= Brief =
Your task is to copy the lines of the data below from the line holding "font-family: 'Arial', sans-serif;" through the line holding "background: #ff6f61;", inclusive, exactly and with nothing added.

Segment Start: Exercise inputs

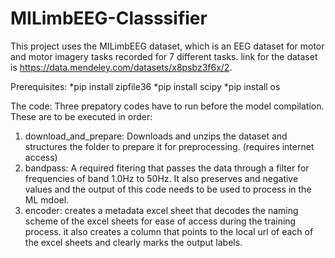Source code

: # MILimbEEG-Classsifier

This project uses the MILimbEEG dataset, which is an EEG dataset for motor and motor imagery tasks recorded for 7 different tasks. link for the dataset is https://data.mendeley.com/datasets/x8psbz3f6x/2.

Prerequisites:
*pip install zipfile36
*pip install scipy
*pip install os

The code:
Three prepatory codes have to run before the model compilation. These are to be executed in order:
1) download_and_prepare: Downloads and unzips the dataset and structures the folder to prepare it for preprocessing. (requires internet access)
2) bandpass: A required fitering that passes the data through a filter for frequencies of band 1.0Hz to 50Hz. It also preserves and negative values and the output of this code needs to be used to process in the ML mdoel.
3) encoder: creates a metadata excel sheet that decodes the naming scheme of the excel sheets for ease of access during the training process. it also creates a column that points to the local url of each of the excel sheets and clearly marks the output labels.
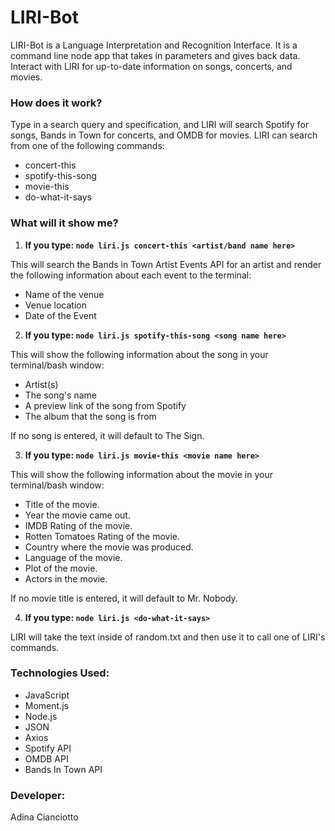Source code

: # LIRI-Bot

LIRI-Bot is a Language Interpretation and Recognition Interface. It is a command line node app that takes in parameters and gives back data. Interact with LIRI for up-to-date information on songs, concerts, and movies.

### How does it work?
Type in a search query and specification, and LIRI will search Spotify for songs, Bands in Town for concerts, and OMDB for movies.
LIRI can search from one of the following commands:
* concert-this
* spotify-this-song
* movie-this
* do-what-it-says

### What will it show me? 
1. **If you type: `node liri.js concert-this <artist/band name here>`**

This will search the Bands in Town Artist Events API for an artist and render the following information about each event to the terminal:

* Name of the venue
* Venue location
* Date of the Event 

2. **If you type: `node liri.js spotify-this-song <song name here>`**

This will show the following information about the song in your terminal/bash window:

* Artist(s)
* The song's name
* A preview link of the song from Spotify
* The album that the song is from

If no song is entered, it will default to The Sign.

3. **If you type: `node liri.js movie-this <movie name here>`**
  
This will show the following information about the movie in your terminal/bash window:

  * Title of the movie.
  * Year the movie came out.
  * IMDB Rating of the movie.
  * Rotten Tomatoes Rating of the movie.
  * Country where the movie was produced.
  * Language of the movie.
  * Plot of the movie.
  * Actors in the movie.

If no movie title is entered, it will default to Mr. Nobody.

4. **If you type: `node liri.js <do-what-it-says>`**

LIRI will take the text inside of random.txt and then use it to call one of LIRI's commands.

### Technologies Used:
* JavaScript
* Moment.js
* Node.js
* JSON
* Axios
* Spotify API
* OMDB API
* Bands In Town API

### Developer:
Adina Cianciotto
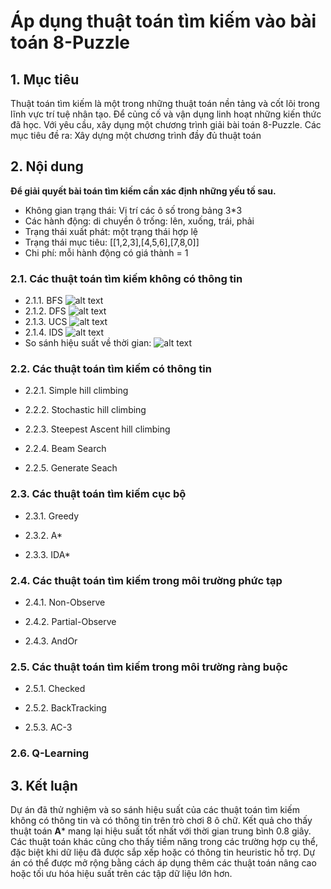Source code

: # Áp dụng thuật toán tìm kiếm vào bài toán 8-Puzzle

## 1. Mục tiêu
Thuật toán tìm kiếm là một trong những thuật toán nền tảng và cốt lõi trong lĩnh vực trí tuệ nhân tạo.
Để củng cố và vận dụng linh hoạt những kiến thức đã học. Với yêu cầu, xây dụng một chương trình giải bài toán 8-Puzzle.
Các mục tiêu đề ra:
Xây dựng một chương trình đầy đủ thuật toán

## 2. Nội dung
**Để giải quyết bài toán tìm kiếm cần xác định những yếu tố sau.**
- Không gian trạng thái: Vị trí các ô số trong bảng 3*3
- Các hành động: di chuyển ô trống: lên, xuống, trái, phải
- Trạng thái xuất phát: một trạng thái hợp lệ
- Trạng thái mục tiêu: [[1,2,3],[4,5,6],[7,8,0]]
- Chi phí: mỗi hành động có giá thành = 1
### 2.1. Các thuật toán tìm kiếm không có thông tin
- 2.1.1. BFS
![alt text](BFS.gif)
- 2.1.2. DFS
![alt text](DFS.gif)
- 2.1.3. UCS
![alt text](UCS.gif)
- 2.1.4. IDS
![alt text](IDS.gif)
- So sánh hiệu suất về thời gian:
![alt text](image.png)
### 2.2. Các thuật toán tìm kiếm  có thông tin
- 2.2.1. Simple hill climbing

- 2.2.2. Stochastic hill climbing

- 2.2.3. Steepest Ascent hill climbing

- 2.2.4. Beam Search

- 2.2.5. Generate Seach

### 2.3. Các thuật toán tìm kiếm cục bộ
- 2.3.1. Greedy

- 2.3.2. A*

- 2.3.3. IDA*

### 2.4. Các thuật toán tìm kiếm trong môi trường phức tạp
- 2.4.1. Non-Observe

- 2.4.2. Partial-Observe

- 2.4.3. AndOr

### 2.5. Các thuật toán tìm kiếm trong môi trường ràng buộc
- 2.5.1. Checked

- 2.5.2. BackTracking

- 2.5.3. AC-3

### 2.6. Q-Learning


## 3. Kết luận
Dự án đã thử nghiệm và so sánh hiệu suất của các thuật toán tìm kiếm không có thông tin và có thông tin trên trò chơi 8 ô chữ. Kết quả cho thấy thuật toán **A*** mang lại hiệu suất tốt nhất với thời gian trung bình 0.8 giây. Các thuật toán khác cũng cho thấy tiềm năng trong các trường hợp cụ thể, đặc biệt khi dữ liệu đã được sắp xếp hoặc có thông tin heuristic hỗ trợ. Dự án có thể được mở rộng bằng cách áp dụng thêm các thuật toán nâng cao hoặc tối ưu hóa hiệu suất trên các tập dữ liệu lớn hơn.
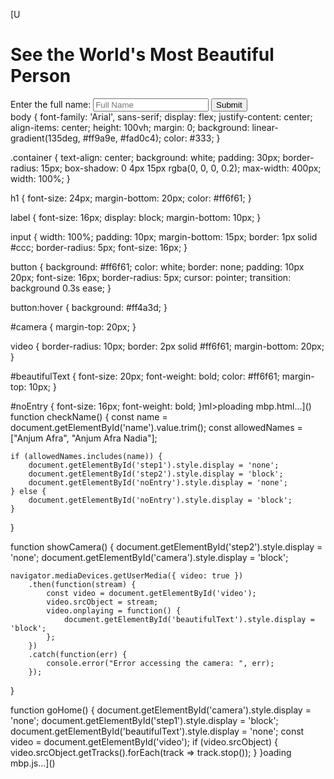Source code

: [U<!DOCTYPE html>
<html lang="en">
<head>
    <meta charset="UTF-8">
    <meta name="viewport" content="width=device-width, initial-scale=1.0">
    <title>See the World's Most Beautiful Person</title>
    <link rel="stylesheet" href="styles.css">
</head>
<body>
    <div class="container">
        <h1>See the World's Most Beautiful Person</h1>
        <div id="step1">
            <label for="name">Enter the full name:</label>
            <input type="text" id="name" placeholder="Full Name">
            <button onclick="checkName()">Submit</button>
        </div>
        <div id="step2" style="display: none;">
            <button onclick="showCamera()">Tap to see the prettiest Human ever</button>
        </div>
        <div id="camera" style="display: none;">
            <video id="video" width="320" height="240" autoplay></video>
            <p id="beautifulText" style="display: none;">You are the most beautiful human on the planet ❤</p>
            <button onclick="goHome()">Go to Home</button>
        </div>
        <p id="noEntry" style="display: none; color: red;">No entry</p>
    </div>
    <script src="script.js"></script>
</body>
</html>
  body {
    font-family: 'Arial', sans-serif;
    display: flex;
    justify-content: center;
    align-items: center;
    height: 100vh;
    margin: 0;
    background: linear-gradient(135deg, #ff9a9e, #fad0c4);
    color: #333;
}

.container {
    text-align: center;
    background: white;
    padding: 30px;
    border-radius: 15px;
    box-shadow: 0 4px 15px rgba(0, 0, 0, 0.2);
    max-width: 400px;
    width: 100%;
}

h1 {
    font-size: 24px;
    margin-bottom: 20px;
    color: #ff6f61;
}

label {
    font-size: 16px;
    display: block;
    margin-bottom: 10px;
}

input {
    width: 100%;
    padding: 10px;
    margin-bottom: 15px;
    border: 1px solid #ccc;
    border-radius: 5px;
    font-size: 16px;
}

button {
    background: #ff6f61;
    color: white;
    border: none;
    padding: 10px 20px;
    font-size: 16px;
    border-radius: 5px;
    cursor: pointer;
    transition: background 0.3s ease;
}

button:hover {
    background: #ff4a3d;
}

#camera {
    margin-top: 20px;
}

video {
    border-radius: 10px;
    border: 2px solid #ff6f61;
    margin-bottom: 20px;
}

#beautifulText {
    font-size: 20px;
    font-weight: bold;
    color: #ff6f61;
    margin-top: 10px;
}

#noEntry {
    font-size: 16px;
    font-weight: bold;
}ml>ploading mbp.html…]()
function checkName() {
    const name = document.getElementById('name').value.trim();
    const allowedNames = ["Anjum Afra", "Anjum Afra Nadia"];

    if (allowedNames.includes(name)) {
        document.getElementById('step1').style.display = 'none';
        document.getElementById('step2').style.display = 'block';
        document.getElementById('noEntry').style.display = 'none';
    } else {
        document.getElementById('noEntry').style.display = 'block';
    }
}

function showCamera() {
    document.getElementById('step2').style.display = 'none';
    document.getElementById('camera').style.display = 'block';

    navigator.mediaDevices.getUserMedia({ video: true })
        .then(function(stream) {
            const video = document.getElementById('video');
            video.srcObject = stream;
            video.onplaying = function() {
                document.getElementById('beautifulText').style.display = 'block';
            };
        })
        .catch(function(err) {
            console.error("Error accessing the camera: ", err);
        });
}

function goHome() {
    document.getElementById('camera').style.display = 'none';
    document.getElementById('step1').style.display = 'block';
    document.getElementById('beautifulText').style.display = 'none';
    const video = document.getElementById('video');
    if (video.srcObject) {
        video.srcObject.getTracks().forEach(track => track.stop());
    }
}oading mbp.js…]()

Segment End: Exercise inputs

= Solution below =
    font-family: 'Arial', sans-serif;
    display: flex;
    justify-content: center;
    align-items: center;
    height: 100vh;
    margin: 0;
    background: linear-gradient(135deg, #ff9a9e, #fad0c4);
    color: #333;
}

.container {
    text-align: center;
    background: white;
    padding: 30px;
    border-radius: 15px;
    box-shadow: 0 4px 15px rgba(0, 0, 0, 0.2);
    max-width: 400px;
    width: 100%;
}

h1 {
    font-size: 24px;
    margin-bottom: 20px;
    color: #ff6f61;
}

label {
    font-size: 16px;
    display: block;
    margin-bottom: 10px;
}

input {
    width: 100%;
    padding: 10px;
    margin-bottom: 15px;
    border: 1px solid #ccc;
    border-radius: 5px;
    font-size: 16px;
}

button {
    background: #ff6f61;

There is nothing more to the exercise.